We all need a coach from time to time but this is especially true for a beginner so hopefully you will find someone close to you to help you out. If not then do as the others have suggested, there are some great You-Tube videos you can learn a lot from. Good luck and hope to meet you at one of the 3D shoots or trad bow hunts.


----------



## Flaustin1 (Oct 11, 2015)

No matter how tough it gets, how many "chip" shots you have to pass up, no matter how many big bucks walk away unscathed, Do Not Give Up!


----------



## Paul Barnes (Oct 12, 2015)

*Welcome!*

Shoot...shoot a lot...like everyday at least a few arrows. This part will be easy because it's just as fun as it was when you were a kid...maybe even funner (is a word).

Don't overcomplicate it...remember...if you can throw darts or a baseball you can shoot a bow! look at what you wanna hit...do the same thing with your body each time...your brain will do the rest for ya. It's amazing!

Come on out to North Georgia Traditional in January and shoot with us...you'll be glad ya did for more reasons than I can mention.


----------



## Glenn (Oct 12, 2015)

Start shooting at 5 yards and slowly move out to 15 yards until you feel comfortable. If you start shooting bad, then move closer until your comfortable again.

I actually started at 5 yards shooting with my eyes closed. The guy who showed me the ropes said it helps build confidence and coordination. That was 15 years ago and I still do it to remind myself.

Like Al said...aim small and pick a spot!


----------



## hobbs27 (Oct 12, 2015)

Thanks all for the tips. I got a bow today, still have a few more things to get before I start shooting. I bought a cheap samick sage in 45# to get me started after reading several good reviews on it for the price. 

 If I can shoot this one good by next summer I'll look into getting something a bit stronger...maybe.

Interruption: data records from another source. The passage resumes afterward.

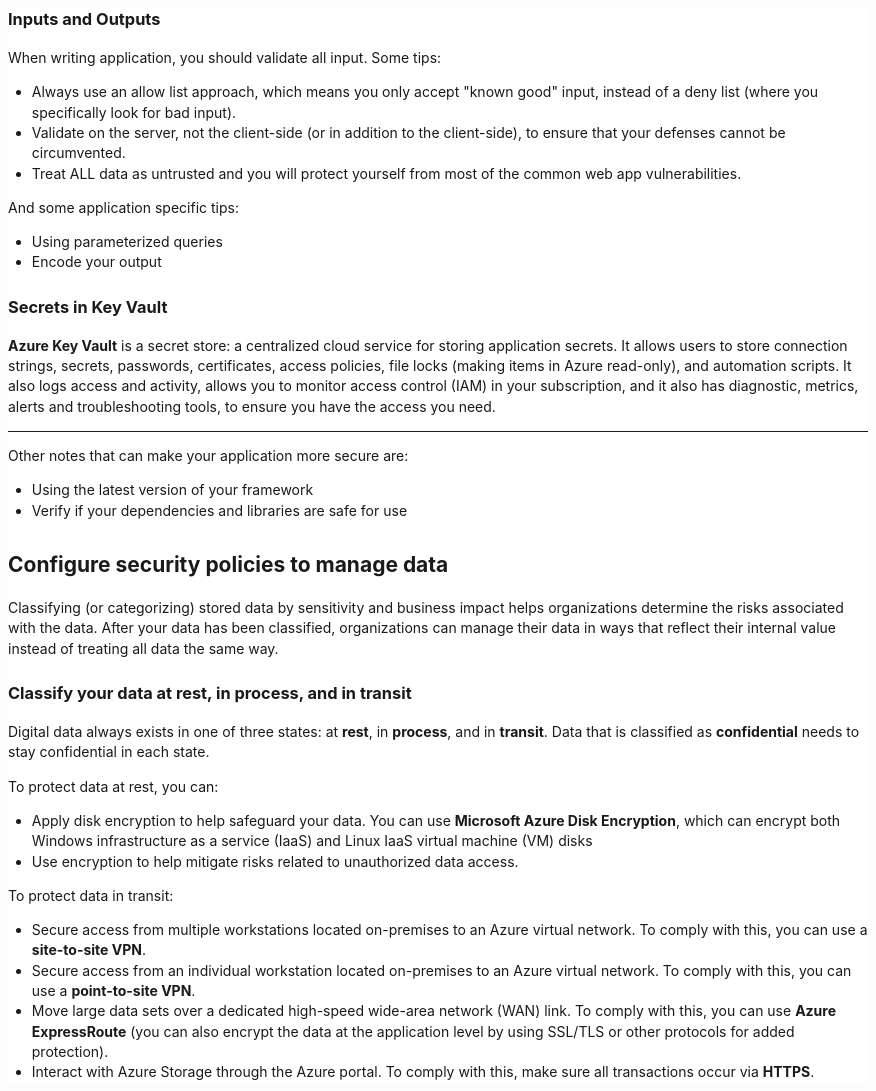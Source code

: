 ### Inputs and Outputs

When writing application, you should validate all input. Some tips:

- Always use an allow list approach, which means you only accept "known good" input, instead of a deny list (where you specifically look for bad input).
- Validate on the server, not the client-side (or in addition to the client-side), to ensure that your defenses cannot be circumvented. 
- Treat ALL data as untrusted and you will protect yourself from most of the common web app vulnerabilities.

And some application specific tips:

- Using parameterized queries
- Encode your output

### Secrets in Key Vault

**Azure Key Vault** is a secret store: a centralized cloud service for storing application secrets. It allows users to store connection strings, secrets, passwords, certificates, access policies, file locks (making items in Azure read-only), and automation scripts. It also logs access and activity, allows you to monitor access control (IAM) in your subscription, and it also has diagnostic, metrics, alerts and troubleshooting tools, to ensure you have the access you need.

---

Other notes that can make your application more secure are:

- Using the latest version of your framework
- Verify if your dependencies and libraries are safe for use

## Configure security policies to manage data

Classifying (or categorizing) stored data by sensitivity and business impact helps organizations determine the risks associated with the data. After your data has been classified, organizations can manage their data in ways that reflect their internal value instead of treating all data the same way.

### Classify your data at rest, in process, and in transit

Digital data always exists in one of three states: at **rest**, in **process**, and in **transit**. Data that is classified as **confidential** needs to stay confidential in each state.

To protect data at rest, you can:

- Apply disk encryption to help safeguard your data. You can use **Microsoft Azure Disk Encryption**, which can encrypt both Windows infrastructure as a service (IaaS) and Linux IaaS virtual machine (VM) disks
- Use encryption to help mitigate risks related to unauthorized data access.

To protect data in transit:

- Secure access from multiple workstations located on-premises to an Azure virtual network. To comply with this, you can use a **site-to-site VPN**.
- Secure access from an individual workstation located on-premises to an Azure virtual network. To comply with this, you can use a **point-to-site VPN**.
- Move large data sets over a dedicated high-speed wide-area network (WAN) link. To comply with this, you can use **Azure ExpressRoute** (you can also encrypt the data at the application level by using SSL/TLS or other protocols for added protection).
- Interact with Azure Storage through the Azure portal. To comply with this, make sure all transactions occur via **HTTPS**.
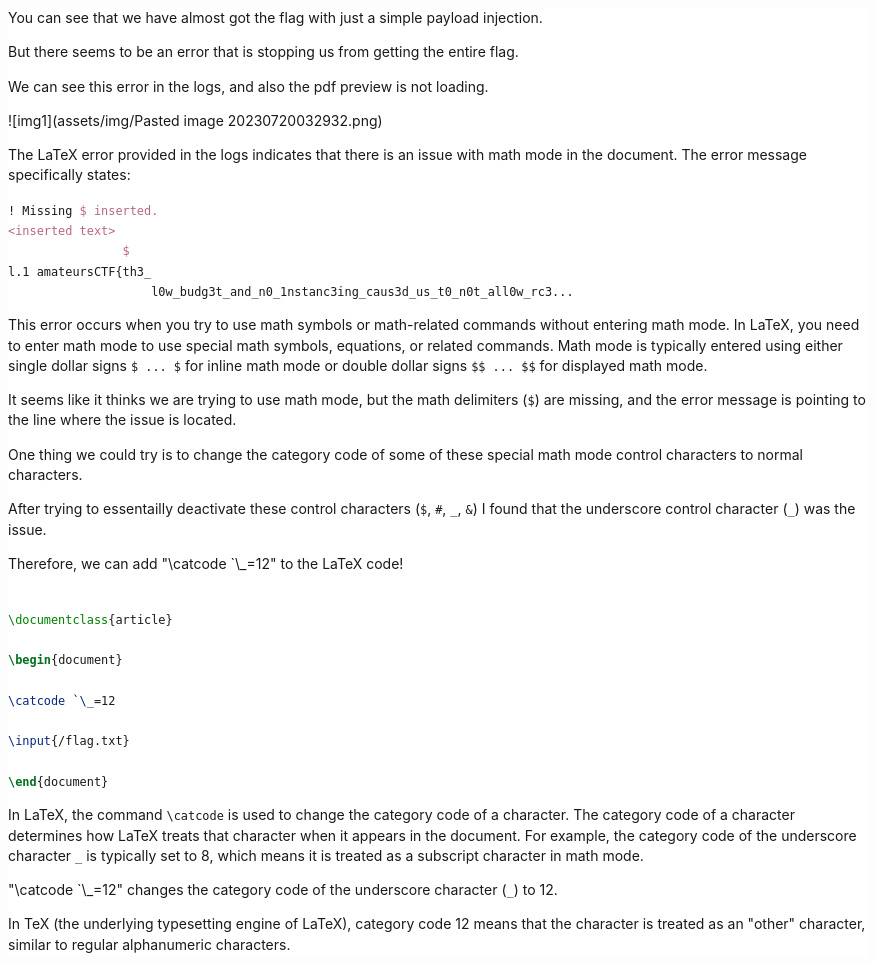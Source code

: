 You can see that we have almost got the flag with just a simple payload injection.

But there seems to be an error that is stopping us from getting the entire flag.

We can see this error in the logs, and also the pdf preview is not loading.

![img1](assets/img/Pasted image 20230720032932.png)

The LaTeX error provided in the logs indicates that there is an issue with math mode in the document. The error message specifically states:

```latex
! Missing $ inserted.
<inserted text>
                $
l.1 amateursCTF{th3_
                    l0w_budg3t_and_n0_1nstanc3ing_caus3d_us_t0_n0t_all0w_rc3...
```

This error occurs when you try to use math symbols or math-related commands without entering math mode. In LaTeX, you need to enter math mode to use special math symbols, equations, or related commands. Math mode is typically entered using either single dollar signs `$ ... $` for inline math mode or double dollar signs `$$ ... $$` for displayed math mode.

It seems like it thinks we are trying to use math mode, but the math delimiters (`$`) are missing, and the error message is pointing to the line where the issue is located.

One thing we could try is to change the category code of some of these special math mode control characters to normal characters.

After trying to essentailly deactivate these control characters (`$`, `#`, `_`, `&`) I found that the underscore control character (`_`) was the issue.

Therefore, we can add "\\catcode \`\\\_=12" to the LaTeX code!

```latex

\documentclass{article}

\begin{document}

\catcode `\_=12

\input{/flag.txt}

\end{document} 
```

In LaTeX, the command `\catcode` is used to change the category code of a character. The category code of a character determines how LaTeX treats that character when it appears in the document. For example, the category code of the underscore character `_` is typically set to 8, which means it is treated as a subscript character in math mode.

"\\catcode \`\\\_=12" changes the category code of the underscore character (`_`) to 12. 

In TeX (the underlying typesetting engine of LaTeX), category code 12 means that the character is treated as an "other" character, similar to regular alphanumeric characters.
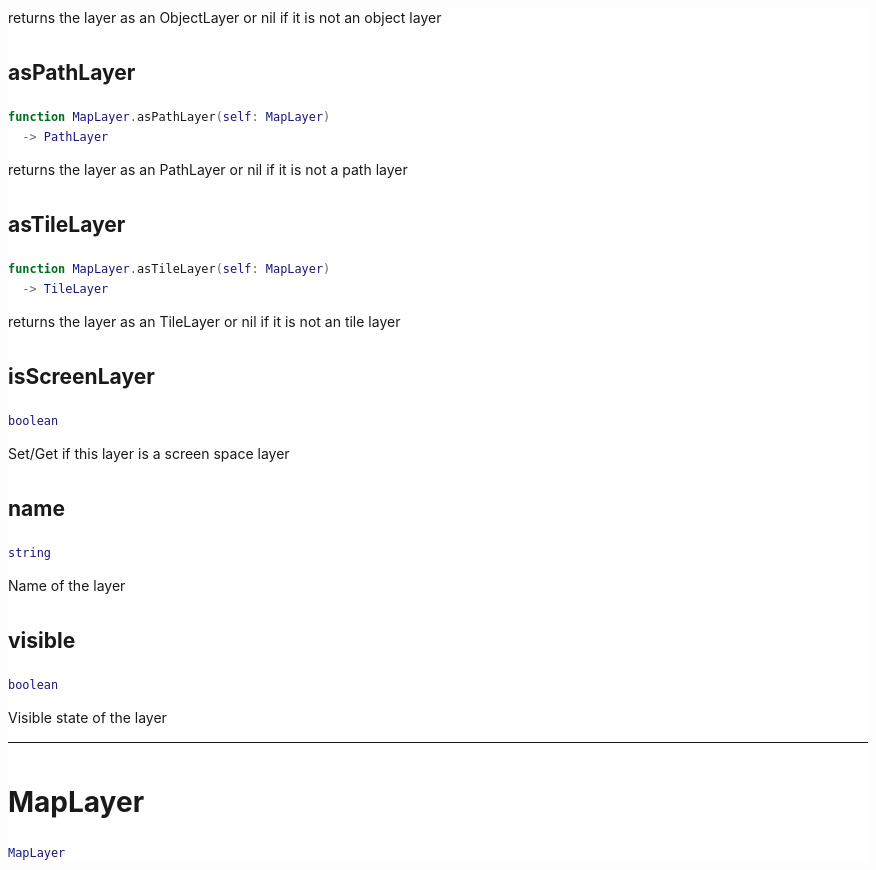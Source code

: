  returns the layer as an ObjectLayer or nil if it is not an object layer

## asPathLayer


```lua
function MapLayer.asPathLayer(self: MapLayer)
  -> PathLayer
```

 returns the layer as an PathLayer or nil if it is not a path layer

## asTileLayer


```lua
function MapLayer.asTileLayer(self: MapLayer)
  -> TileLayer
```

 returns the layer as an TileLayer or nil if it is not an tile layer

## isScreenLayer


```lua
boolean
```

Set/Get if this layer is a screen space layer

## name


```lua
string
```

Name of the layer

## visible


```lua
boolean
```

Visible state of the layer


---

# MapLayer


```lua
MapLayer
```
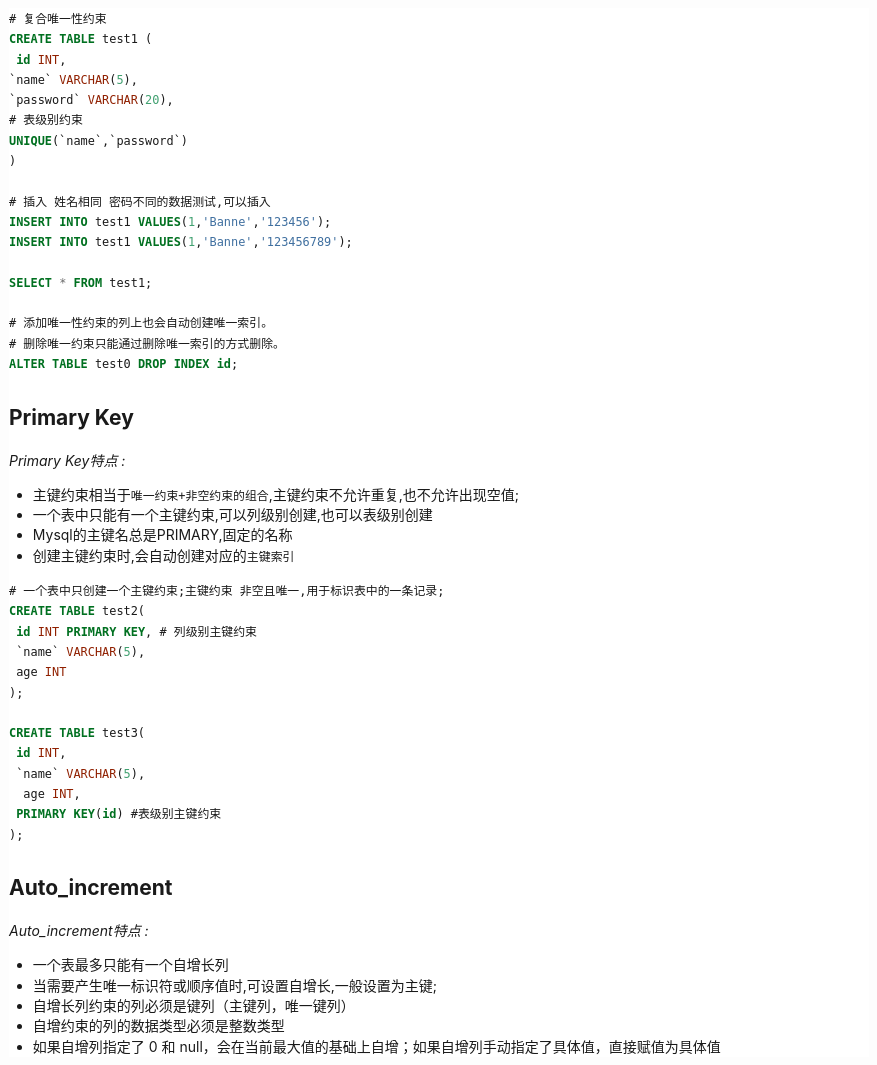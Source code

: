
 ```sql
# 复合唯一性约束
CREATE TABLE test1 (
 id INT,
`name` VARCHAR(5),
`password` VARCHAR(20),
# 表级别约束
UNIQUE(`name`,`password`)
)

# 插入 姓名相同 密码不同的数据测试,可以插入
INSERT INTO test1 VALUES(1,'Banne','123456');
INSERT INTO test1 VALUES(1,'Banne','123456789');

SELECT * FROM test1;

# 添加唯一性约束的列上也会自动创建唯一索引。
# 删除唯一约束只能通过删除唯一索引的方式删除。
ALTER TABLE test0 DROP INDEX id;
```

## Primary Key

*Primary Key特点 :*

- 主键约束相当于`唯一约束+非空约束的组合`,主键约束不允许重复,也不允许出现空值;
- 一个表中只能有一个主键约束,可以列级别创建,也可以表级别创建
- Mysql的主键名总是PRIMARY,固定的名称
- 创建主键约束时,会自动创建对应的`主键索引`

```sql
# 一个表中只创建一个主键约束;主键约束 非空且唯一,用于标识表中的一条记录;
CREATE TABLE test2(
 id INT PRIMARY KEY, # 列级别主键约束
 `name` VARCHAR(5),
 age INT
);

CREATE TABLE test3(
 id INT, 
 `name` VARCHAR(5),
  age INT,
 PRIMARY KEY(id) #表级别主键约束
);
```

## Auto_increment

*Auto_increment特点 :*

- 一个表最多只能有一个自增长列
- 当需要产生唯一标识符或顺序值时,可设置自增长,一般设置为主键;
- 自增长列约束的列必须是键列（主键列，唯一键列）
- 自增约束的列的数据类型必须是整数类型
- 如果自增列指定了 0 和 null，会在当前最大值的基础上自增；如果自增列手动指定了具体值，直接赋值为具体值

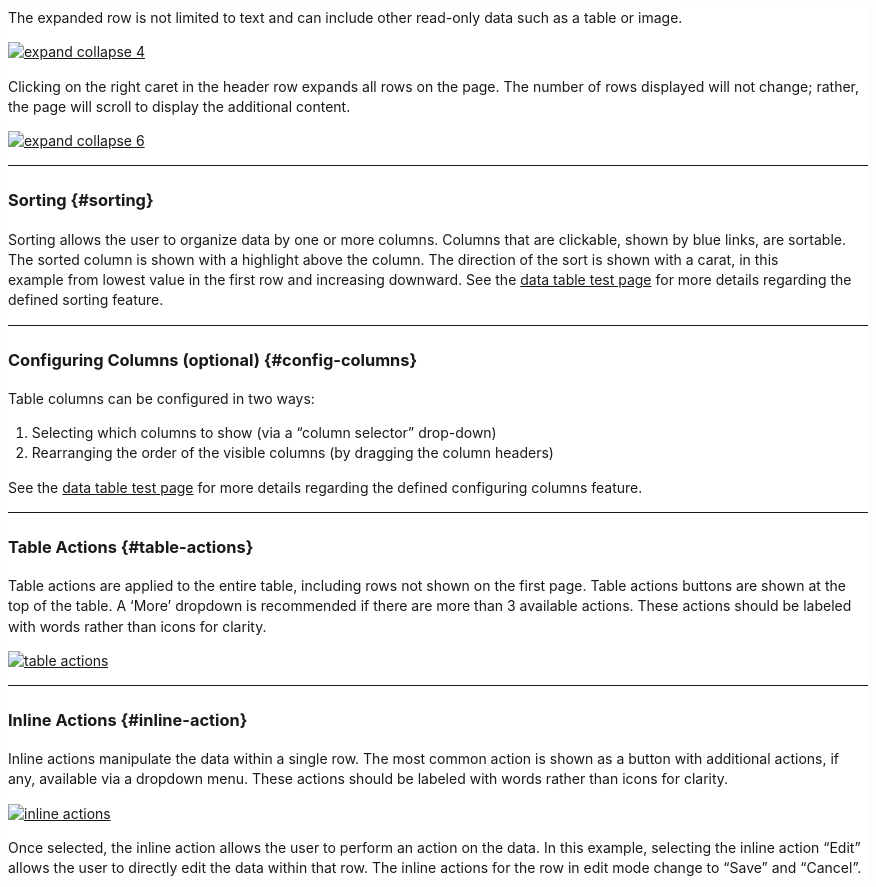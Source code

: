 The expanded row is not limited to text and can include other read-only data such as a table or image.

[<img class="alignnone wp-image-2567" src="/wp-content/uploads/2014/09/expand4.png" alt="expand collapse 4" width="728" height="592" />][23]

Clicking on the right caret in the header row expands all rows on the page. The number of rows displayed will not change; rather, the page will scroll to display the additional content.

[<img class="alignnone wp-image-2565" src="/wp-content/uploads/2014/09/expand6.png" alt="expand collapse 6" width="728" height="570" />][24]

* * *

### Sorting {#sorting}

Sorting allows the user to organize data by one or more columns. Columns that are clickable, shown by blue links, are sortable. The sorted column is shown with a highlight above the column. The direction of the sort is shown with a carat, in this example from lowest value in the first row and increasing downward. See the [data table test page][25] for more details regarding the defined sorting feature.

* * *

### Configuring Columns (optional) {#config-columns}

Table columns can be configured in two ways:

  1. Selecting which columns to show (via a &#8220;column selector&#8221; drop-down)
  2. Rearranging the order of the visible columns (by dragging the column headers)

See the [data table test page][25] for more details regarding the defined configuring columns feature.

* * *

### Table Actions {#table-actions}

Table actions are applied to the entire table, including rows not shown on the first page. Table actions buttons are shown at the top of the table. A &#8216;More&#8217; dropdown is recommended if there are more than 3 available actions. These actions should be labeled with words rather than icons for clarity.

[<img class="alignnone wp-image-2465 " src="/wp-content/uploads/2014/09/tableaction.png" alt="table actions" width="728" height="496" />][26]

* * *

### Inline Actions {#inline-action}

Inline actions manipulate the data within a single row. The most common action is shown as a button with additional actions, if any, available via a dropdown menu. These actions should be labeled with words rather than icons for clarity.

[<img class="alignnone wp-image-2465 " src="/wp-content/uploads/2014/09/inline1.png" alt="inline actions" width="728" height="496" />][27]

Once selected, the inline action allows the user to perform an action on the data. In this example, selecting the inline action “Edit” allows the user to directly edit the data within that row. The inline actions for the row in edit mode change to &#8220;Save&#8221; and &#8220;Cancel&#8221;.


 [1]: /wikis/patterns/pattern-development/draft-patterns/master-detail/
 [2]: /wikis/patterns/pattern-development/draft-patterns/dashboards/
 [3]: /wp-content/uploads/2015/05/tabledescription.png
 [4]: #grid-and-empty-table
 [5]: #filtering
 [6]: #row-hover
 [7]: #multi-select
 [8]: #expand
 [9]: #sorting
 [10]: #config-columns
 [11]: #table-actions
 [12]: #inline-actions
 [13]: #pagination
 [14]: /wp-content/uploads/2014/01/Empty-Table1.png
 [15]: /wikis/patterns/pattern-development/draft-patterns/search/
 [16]: /wp-content/uploads/2015/05/filter2.png
 [17]: /wp-content/uploads/2015/05/filter_results3.png
 [18]: /wp-content/uploads/2014/01/table-filter-41.png
 [19]: /wp-content/uploads/2014/09/grid2.png
 [20]: /wp-content/uploads/201409/select2.png
 [21]: /wp-content/uploads/2014/09/select3.png
 [22]: /wp-content/uploads/2014/09/expand2.png
 [23]: /wp-content/uploads/2014/09/expand4.png
 [24]: /wp-content/uploads/2014/09/expand6.png
 [25]: https://rawgit.com/patternfly/patternfly/master/tests/datatables-columns.html
 [26]: /wp-content/uploads/2014/09/tableaction.png
 [27]: /wp-content/uploads/2014/09/inline1.png
 [28]: /wp-content/uploads/2014/09/inline2.png
 [29]: /wp-content/uploads/2014/09/inline3.png
 [30]: /wp-content/uploads/2014/09/pagination1.png
 [31]: /wp-content/uploads/2014/09/pagination2.png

 I will definitely check out the youtube videos and if I find time I'll try to get with the local traditional shooters.


----------



## Vance Henry (Oct 12, 2015)

It's Very Very addictive,  so be prepared.  Also, set aside funds for multiple bows, never met a trad hunter who didn't have several hanging around.  Welcome aboard.


----------



## GA native (Oct 19, 2015)

From one beginner to another. Don't read so much. 

I got my bows back in February. Started scouring the interwebz, reading every article on trad bows. I have noticed that the more you read, the more the it begins to contradict.

So, watch a few vids on proper form. Read about proper bow setup. And then get out there and shoot.


----------



## Jake Allen (Oct 19, 2015)

hobbs27 said:


> Thanks all for the tips. I got a bow today, still have a few more things to get before I start shooting. I bought a cheap samick sage in 45# to get me started after reading several good reviews on it for the price.
> 
> If I can shoot this one good by next summer I'll look into getting something a bit stronger...maybe.
> 
> I will definitely check out the youtube videos and if I find time I'll try to get with the local traditional shooters.



Good choice on your bow. That is my bit to add: do not overbow yourself.
I hunt, and kill game, with a 44# bow.

Welcome to the addiction, it is a lot of fun.

"Feathers in the wind, steel through the flesh".


----------



## dpoole (Oct 19, 2015)

Hunt cover for yourself on stand placement you only need gaps to shoot threw. There is a lot of movement required to get up turned in the correct direction get you bow drawn with out being seen, also hunt downwind of where you expect the deer to be.


----------



## Munkywrench (Oct 19, 2015)

Probably one of the hardest things for a beginner will be tuning your bow and arrows. I highly recommend making a trip down to P&A Archery to see Paul. He will help you greatly with picking out the proper arrows. If that is not a possibility I recommend getting a test pack of arrows from 3 rivers and then checking out this page http://acsbows.com/bowtuning.html.
It came in extremely handy when I started. I had no one to help either accept at the shoots in Gainesville, and I learned a lot every time I went. It is slower learning doing it by yourself, but it will come, just stick with it


----------



## jerry russell (Oct 26, 2015)

I am in Dawsonville off of Hwy 136. Let me know if I can help you.


----------



## Todd Cook (Oct 26, 2015)

I was reminded of this the other evening with a close miss on a doe that was just outside my skill level: This is a close range deal. 20 yards at a whitetail is a long shot. Think close in your setups.


----------



## Clipper (Oct 26, 2015)

Take Jerry Russel up on his offer.  You won't be sorry, he is a great guy.


----------



## oldfella1962 (Oct 27, 2015)

Todd Cook said:


> I was reminded of this the other evening with a close miss on a doe that was just outside my skill level: This is a close range deal. 20 yards at a whitetail is a long shot. Think close in your setups.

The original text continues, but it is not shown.